Failed to connect Host to Storage Pool default
I'm having a huge problem after removing a storage domain
Basically I moved all of my Virtual Machine's from one storage domain to another, during this process one machine was stuck in the process of moving "Image Locked" for days. I eventually gave up on saving this machine and removed and destroyed the original storage domain. After doing this, my evens log erupted in a storm of errors. My production datacenter is now down, my storage domains are down and I can't start any VM's that were not previously running. However all VM's that were running are still up on a single host.
Here are the steps I took to try and resolve this, and the corresponding errors
Activating storage domain:
Failed to activate Storage Domain (Data Center Default) by admin
Wrong Master domain or its version
Activating Host:
Failed to connect Host to Storage Pool default
This is repeating on my RHEVM /var/log/rhevm/rhevm.log
Class Name: org.ovirt.engine.core.vdsbroker.vdsbroker.StatusOnlyReturnForXmlRpc
mMessage Wrong Master domain or its version: 'SD=ddce1a5d-2bf9-4caa-841e-154675e1b198, pool=a43b0cf4-3af2-11e1-b9f5-001ec947b583'
I've also tried rebooting my RHEVM server and one hypervisor to no avail. Also the SpmStatus is "none" for both hosts
any help would be great!
Responses
Hi Tyler,
Since you mentioned this is in production, please open a support case for the issue. Such cases require uploading full log sets and system information for examination, without that it's hardly possible to suggest a solution.

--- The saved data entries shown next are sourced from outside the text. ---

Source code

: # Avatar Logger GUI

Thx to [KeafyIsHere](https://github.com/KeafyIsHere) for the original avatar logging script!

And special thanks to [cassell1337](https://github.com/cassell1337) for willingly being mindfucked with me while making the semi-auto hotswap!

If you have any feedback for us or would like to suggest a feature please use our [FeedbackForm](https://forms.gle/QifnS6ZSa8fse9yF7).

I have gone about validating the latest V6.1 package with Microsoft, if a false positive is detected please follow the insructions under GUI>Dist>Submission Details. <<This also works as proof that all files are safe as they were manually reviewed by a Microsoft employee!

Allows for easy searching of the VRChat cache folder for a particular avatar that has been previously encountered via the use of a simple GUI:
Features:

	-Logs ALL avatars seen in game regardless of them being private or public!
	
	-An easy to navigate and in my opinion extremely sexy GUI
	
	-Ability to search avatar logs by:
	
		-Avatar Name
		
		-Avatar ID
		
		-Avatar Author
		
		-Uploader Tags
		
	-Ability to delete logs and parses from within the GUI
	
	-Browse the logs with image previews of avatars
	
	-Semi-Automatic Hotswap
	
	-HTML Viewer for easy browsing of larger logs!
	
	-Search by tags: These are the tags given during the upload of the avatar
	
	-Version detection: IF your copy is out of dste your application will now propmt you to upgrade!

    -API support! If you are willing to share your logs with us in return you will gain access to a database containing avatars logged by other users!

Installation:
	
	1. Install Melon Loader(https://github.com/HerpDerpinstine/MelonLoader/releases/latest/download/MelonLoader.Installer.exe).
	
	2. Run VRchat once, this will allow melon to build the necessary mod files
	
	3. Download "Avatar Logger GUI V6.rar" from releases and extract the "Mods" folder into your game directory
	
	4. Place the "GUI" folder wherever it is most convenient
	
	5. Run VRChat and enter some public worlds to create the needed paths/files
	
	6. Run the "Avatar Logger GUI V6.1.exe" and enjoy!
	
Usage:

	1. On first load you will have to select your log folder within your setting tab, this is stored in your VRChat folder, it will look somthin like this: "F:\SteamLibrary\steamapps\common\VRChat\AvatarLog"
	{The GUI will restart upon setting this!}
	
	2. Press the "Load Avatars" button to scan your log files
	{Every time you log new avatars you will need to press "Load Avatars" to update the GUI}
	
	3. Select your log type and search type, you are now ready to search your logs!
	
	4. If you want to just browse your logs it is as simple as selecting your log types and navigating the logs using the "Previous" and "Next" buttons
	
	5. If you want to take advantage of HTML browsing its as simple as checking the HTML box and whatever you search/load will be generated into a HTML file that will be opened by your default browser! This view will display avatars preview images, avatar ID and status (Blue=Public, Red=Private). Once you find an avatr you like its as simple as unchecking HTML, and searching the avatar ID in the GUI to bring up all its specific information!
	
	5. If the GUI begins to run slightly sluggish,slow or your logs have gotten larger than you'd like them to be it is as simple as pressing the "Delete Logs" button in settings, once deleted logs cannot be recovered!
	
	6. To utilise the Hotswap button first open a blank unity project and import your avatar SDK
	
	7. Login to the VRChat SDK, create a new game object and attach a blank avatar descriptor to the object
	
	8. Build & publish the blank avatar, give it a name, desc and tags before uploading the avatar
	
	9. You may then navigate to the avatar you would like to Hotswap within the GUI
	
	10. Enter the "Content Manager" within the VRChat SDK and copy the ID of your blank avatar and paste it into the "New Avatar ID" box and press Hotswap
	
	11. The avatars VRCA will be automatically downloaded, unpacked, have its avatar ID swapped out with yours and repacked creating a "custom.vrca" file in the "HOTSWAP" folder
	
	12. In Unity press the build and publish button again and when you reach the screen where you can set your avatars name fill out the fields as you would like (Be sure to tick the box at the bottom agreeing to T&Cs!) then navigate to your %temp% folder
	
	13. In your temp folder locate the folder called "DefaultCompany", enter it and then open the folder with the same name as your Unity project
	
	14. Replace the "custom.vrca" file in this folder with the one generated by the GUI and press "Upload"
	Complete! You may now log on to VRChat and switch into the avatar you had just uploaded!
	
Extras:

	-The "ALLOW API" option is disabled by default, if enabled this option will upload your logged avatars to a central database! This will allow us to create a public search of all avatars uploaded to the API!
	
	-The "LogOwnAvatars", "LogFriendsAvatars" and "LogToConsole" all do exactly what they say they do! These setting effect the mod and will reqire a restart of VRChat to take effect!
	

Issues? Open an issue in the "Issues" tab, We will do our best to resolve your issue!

We try to help as much as possible here at the User Groups, but production outages should definitely be handled by support, where you will have an SLA and proper attention from all parties.
A brief look at the log snippet suggests this might be a case of the RHEv-M database holding a certain version of metadata and pointed to a master SD, while this is not the case on the physical storage any longer. This is something that can happen when the "Destroy" option is not used carefully - it simply removes a domain from the database, without touching the actual storage, and should only be used when you remove the LUN manually before you remove it from RHEV, and RHEV is left with no means of seeing the domain any longer.
When you open the support case, please provide a full log collector, including the hosts and the database dump, it should be enough to suggest a course of action for recovery.
For the future, if you have a VM stuck in image locked for an unreasonable amount of time, please open a case before doing any additional drastic steps. This sort of situation should not happen, and should be resolved on the spot.